• _TO DO_:
Within the records that follow, find every line containing the string "Please". Copy those lines.

• _MATERIAL TO PROCESS_:
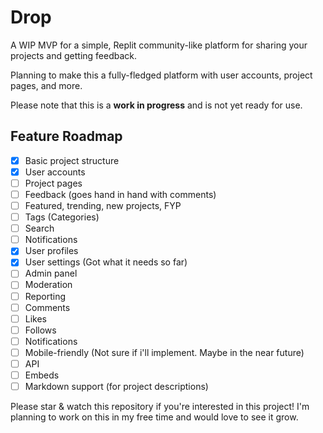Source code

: # Drop

A WIP MVP for a simple, Replit community-like platform for sharing your projects and getting feedback.

Planning to make this a fully-fledged platform with user accounts, project pages, and more.

Please note that this is a **work in progress** and is not yet ready for use.

## Feature Roadmap

- [x] Basic project structure
- [x] User accounts
- [ ] Project pages
- [ ] Feedback (goes hand in hand with comments)
- [ ] Featured, trending, new projects, FYP
- [ ] Tags (Categories)
- [ ] Search
- [ ] Notifications
- [x] User profiles
- [x] User settings (Got what it needs so far)
- [ ] Admin panel
- [ ] Moderation
- [ ] Reporting
- [ ] Comments
- [ ] Likes
- [ ] Follows
- [ ] Notifications
- [ ] Mobile-friendly (Not sure if i'll implement. Maybe in the near future)
- [ ] API
- [ ] Embeds
- [ ] Markdown support (for project descriptions)

Please star & watch this repository if you're interested in this project! I'm planning to work on this in my free time and would love to see it grow.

• _RESPONSE FOR THIS EXERCISE_:
Please note that this is a **work in progress** and is not yet ready for use.
Please star & watch this repository if you're interested in this project! I'm planning to work on this in my free time and would love to see it grow.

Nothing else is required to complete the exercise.